Plain-text document sources
◇ ◇ ◇
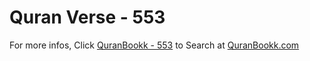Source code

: # Quran Verse - 553 

For more infos, Click [QuranBookk - 553](https://www.quranbookk.com/quran/search?q=553) to Search at [QuranBookk.com](http://quranbookk.com/)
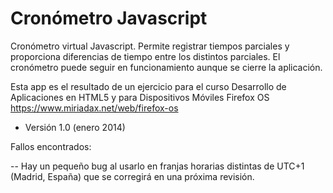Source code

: Cronómetro Javascript
==========

Cronómetro virtual Javascript.
Permite registrar tiempos parciales y proporciona diferencias de tiempo entre los distintos parciales. El cronómetro puede seguir en funcionamiento aunque se cierre la aplicación.

Esta app es el resultado de un ejercicio para el curso Desarrollo de Aplicaciones en HTML5 y para Dispositivos Móviles Firefox OS
https://www.miriadax.net/web/firefox-os


- Versión 1.0 (enero 2014)

Fallos encontrados:

-- Hay un pequeño bug al usarlo en franjas horarias distintas de UTC+1 (Madrid, España) que se corregirá en una próxima revisión.
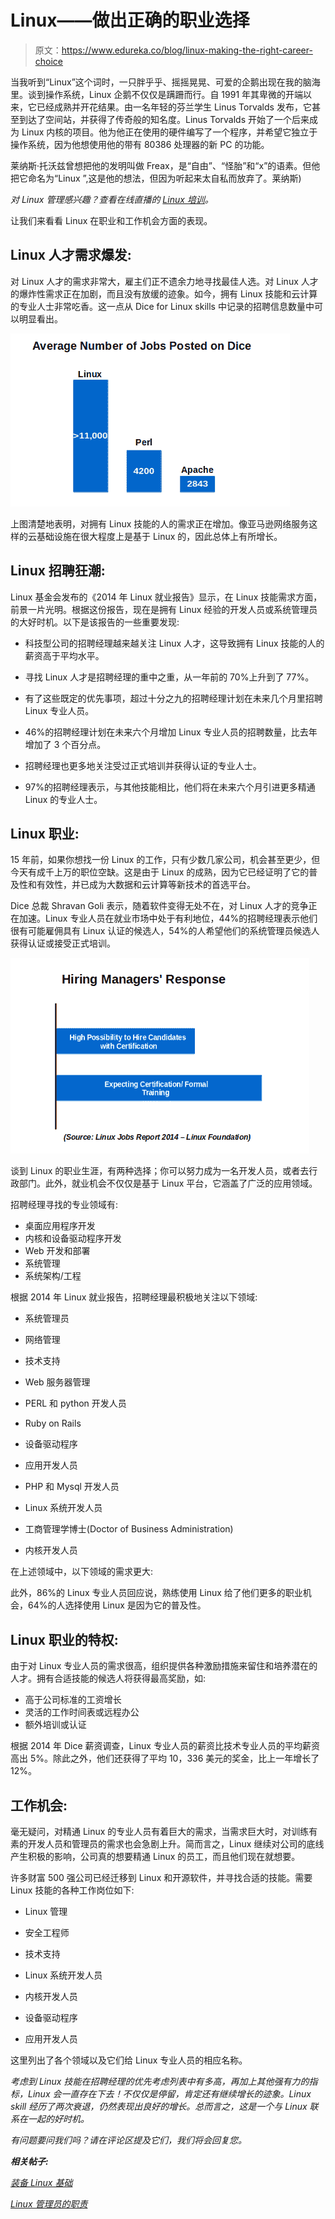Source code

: # Linux——做出正确的职业选择

> 原文：<https://www.edureka.co/blog/linux-making-the-right-career-choice>

当我听到“Linux”这个词时，一只胖乎乎、摇摇晃晃、可爱的企鹅出现在我的脑海里。谈到操作系统，Linux 企鹅不仅仅是蹒跚而行。自 1991 年其卑微的开端以来，它已经成熟并开花结果。由一名年轻的芬兰学生 Linus Torvalds 发布，它甚至到达了空间站，并获得了传奇般的知名度。Linus Torvalds 开始了一个后来成为 Linux 内核的项目。他为他正在使用的硬件编写了一个程序，并希望它独立于操作系统，因为他想使用他的带有 80386 处理器的新 PC 的功能。

莱纳斯·托沃兹曾想把他的发明叫做 Freax，是“自由”、“怪胎”和“x”的语素。但他把它命名为“Linux ”,这是他的想法，但因为听起来太自私而放弃了。莱纳斯)

*对 Linux 管理感兴趣？查看在线直播的 [Linux 培训](https://www.edureka.co/linux-admin)。*

让我们来看看 Linux 在职业和工作机会方面的表现。

## **Linux 人才需求爆发:**

对 Linux 人才的需求非常大，雇主们正不遗余力地寻找最佳人选。对 Linux 人才的爆炸性需求正在加剧，而且没有放缓的迹象。如今，拥有 Linux 技能和云计算的专业人士非常吃香。这一点从 Dice for Linux skills 中记录的招聘信息数量中可以明显看出。

[![Job Opportunities with Linux](img/208d9a3b112b52da2ef5b00acdf0bdd9.png "Job Opportunities with Linux")](https://www.edureka.co/blog/wp-content/uploads/2015/03/jobpostingwhitefonts.png)

上图清楚地表明，对拥有 Linux 技能的人的需求正在增加。像亚马逊网络服务这样的云基础设施在很大程度上是基于 Linux 的，因此总体上有所增长。

## **Linux 招聘狂潮:**

Linux 基金会发布的《2014 年 Linux 就业报告》显示，在 Linux 技能需求方面，前景一片光明。根据这份报告，现在是拥有 Linux 经验的开发人员或系统管理员的大好时机。以下是该报告的一些重要发现:

*   科技型公司的招聘经理越来越关注 Linux 人才，这导致拥有 Linux 技能的人的薪资高于平均水平。

*   寻找 Linux 人才是招聘经理的重中之重，从一年前的 70%上升到了 77%。

*   有了这些既定的优先事项，超过十分之九的招聘经理计划在未来几个月里招聘 Linux 专业人员。
*   46%的招聘经理计划在未来六个月增加 Linux 专业人员的招聘数量，比去年增加了 3 个百分点。
*   招聘经理也更多地关注受过正式培训并获得认证的专业人士。
*   97%的招聘经理表示，与其他技能相比，他们将在未来六个月引进更多精通 Linux 的专业人士。

## **Linux 职业:**

15 年前，如果你想找一份 Linux 的工作，只有少数几家公司，机会甚至更少，但今天有成千上万的职位空缺。这是由于 Linux 的成熟，因为它已经证明了它的普及性和有效性，并已成为大数据和云计算等新技术的首选平台。

Dice 总裁 Shravan Goli 表示，随着软件变得无处不在，对 Linux 人才的竞争正在加速。Linux 专业人员在就业市场中处于有利地位，44%的招聘经理表示他们很有可能雇佣具有 Linux 认证的候选人，54%的人希望他们的系统管理员候选人获得认证或接受正式培训。

[![Hiring for Linux Skills](img/3e46ee681fcc7a51887dd040ea827cd3.png "Hiring for Linux Skills")](https://www.edureka.co/blog/wp-content/uploads/2015/03/hiringmanagernew.png)

谈到 Linux 的职业生涯，有两种选择；你可以努力成为一名开发人员，或者去行政部门。此外，就业机会不仅仅是基于 Linux 平台，它涵盖了广泛的应用领域。

招聘经理寻找的专业领域有:

*   桌面应用程序开发
*   内核和设备驱动程序开发
*   Web 开发和部署
*   系统管理
*   系统架构/工程

根据 2014 年 Linux 就业报告，招聘经理最积极地关注以下领域:

*   系统管理员

*   网络管理
*   技术支持
*   Web 服务器管理
*   PERL 和 python 开发人员
*   Ruby on Rails
*   设备驱动程序
*   应用开发人员
*   PHP 和 Mysql 开发人员
*   Linux 系统开发人员
*   工商管理学博士(Doctor of Business Administration)
*   内核开发人员

在上述领域中，以下领域的需求更大:

此外，86%的 Linux 专业人员回应说，熟练使用 Linux 给了他们更多的职业机会，64%的人选择使用 Linux 是因为它的普及性。

## **Linux 职业的特权:**

由于对 Linux 专业人员的需求很高，组织提供各种激励措施来留住和培养潜在的人才。拥有合适技能的候选人将获得最高奖励，如:

*   高于公司标准的工资增长
*   灵活的工作时间表或远程办公
*   额外培训或认证

根据 2014 年 Dice 薪资调查，Linux 专业人员的薪资比技术专业人员的平均薪资高出 5%。除此之外，他们还获得了平均 10，336 美元的奖金，比上一年增长了 12%。

## **工作机会:**

毫无疑问，对精通 Linux 的专业人员有着巨大的需求，当需求巨大时，对训练有素的开发人员和管理员的需求也会急剧上升。简而言之，Linux 继续对公司的底线产生积极的影响，公司真的想要精通 Linux 的员工，而且他们现在就想要。

许多财富 500 强公司已经迁移到 Linux 和开源软件，并寻找合适的技能。需要 Linux 技能的各种工作岗位如下:

*   Linux 管理

*   安全工程师
*   技术支持
*   Linux 系统开发人员
*   内核开发人员
*   设备驱动程序
*   应用开发人员

这里列出了各个领域以及它们给 Linux 专业人员的相应名称。

*考虑到 Linux 技能在招聘经理的优先考虑列表中有多高，再加上其他强有力的指标，Linux 会一直存在下去！不仅仅是停留，肯定还有继续增长的迹象。Linux skill 经历了两次衰退，仍然表现出良好的增长。总而言之，这是一个与 Linux 联系在一起的好时机。*

*有问题要问我们吗？请在评论区提及它们，我们将会回复您。*

***相关帖子:***

*[装备 Linux 基础](https://www.edureka.co/linux-fundamentals-self-paced)*

*[Linux 管理员的职责](https://www.edureka.co/blog/duties-of-a-linux-administrator/ "Duties Of A Linux Administrator")*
◇ ◇ ◇
Out of the data above, transcribe exactly and only the lines starting with the line that has "让我们来看看 Linux 在职业和工作机会方面的表现。" and going on through the line that has "## **Linux 职业的特权:**", both included.

让我们来看看 Linux 在职业和工作机会方面的表现。

## **Linux 人才需求爆发:**

对 Linux 人才的需求非常大，雇主们正不遗余力地寻找最佳人选。对 Linux 人才的爆炸性需求正在加剧，而且没有放缓的迹象。如今，拥有 Linux 技能和云计算的专业人士非常吃香。这一点从 Dice for Linux skills 中记录的招聘信息数量中可以明显看出。

[![Job Opportunities with Linux](img/208d9a3b112b52da2ef5b00acdf0bdd9.png "Job Opportunities with Linux")](https://www.edureka.co/blog/wp-content/uploads/2015/03/jobpostingwhitefonts.png)

上图清楚地表明，对拥有 Linux 技能的人的需求正在增加。像亚马逊网络服务这样的云基础设施在很大程度上是基于 Linux 的，因此总体上有所增长。

## **Linux 招聘狂潮:**

Linux 基金会发布的《2014 年 Linux 就业报告》显示，在 Linux 技能需求方面，前景一片光明。根据这份报告，现在是拥有 Linux 经验的开发人员或系统管理员的大好时机。以下是该报告的一些重要发现:

*   科技型公司的招聘经理越来越关注 Linux 人才，这导致拥有 Linux 技能的人的薪资高于平均水平。

*   寻找 Linux 人才是招聘经理的重中之重，从一年前的 70%上升到了 77%。

*   有了这些既定的优先事项，超过十分之九的招聘经理计划在未来几个月里招聘 Linux 专业人员。
*   46%的招聘经理计划在未来六个月增加 Linux 专业人员的招聘数量，比去年增加了 3 个百分点。
*   招聘经理也更多地关注受过正式培训并获得认证的专业人士。
*   97%的招聘经理表示，与其他技能相比，他们将在未来六个月引进更多精通 Linux 的专业人士。

## **Linux 职业:**

15 年前，如果你想找一份 Linux 的工作，只有少数几家公司，机会甚至更少，但今天有成千上万的职位空缺。这是由于 Linux 的成熟，因为它已经证明了它的普及性和有效性，并已成为大数据和云计算等新技术的首选平台。

Dice 总裁 Shravan Goli 表示，随着软件变得无处不在，对 Linux 人才的竞争正在加速。Linux 专业人员在就业市场中处于有利地位，44%的招聘经理表示他们很有可能雇佣具有 Linux 认证的候选人，54%的人希望他们的系统管理员候选人获得认证或接受正式培训。

[![Hiring for Linux Skills](img/3e46ee681fcc7a51887dd040ea827cd3.png "Hiring for Linux Skills")](https://www.edureka.co/blog/wp-content/uploads/2015/03/hiringmanagernew.png)

谈到 Linux 的职业生涯，有两种选择；你可以努力成为一名开发人员，或者去行政部门。此外，就业机会不仅仅是基于 Linux 平台，它涵盖了广泛的应用领域。

招聘经理寻找的专业领域有:

*   桌面应用程序开发
*   内核和设备驱动程序开发
*   Web 开发和部署
*   系统管理
*   系统架构/工程

根据 2014 年 Linux 就业报告，招聘经理最积极地关注以下领域:

*   系统管理员

*   网络管理
*   技术支持
*   Web 服务器管理
*   PERL 和 python 开发人员
*   Ruby on Rails
*   设备驱动程序
*   应用开发人员
*   PHP 和 Mysql 开发人员
*   Linux 系统开发人员
*   工商管理学博士(Doctor of Business Administration)
*   内核开发人员

在上述领域中，以下领域的需求更大:

此外，86%的 Linux 专业人员回应说，熟练使用 Linux 给了他们更多的职业机会，64%的人选择使用 Linux 是因为它的普及性。

## **Linux 职业的特权:**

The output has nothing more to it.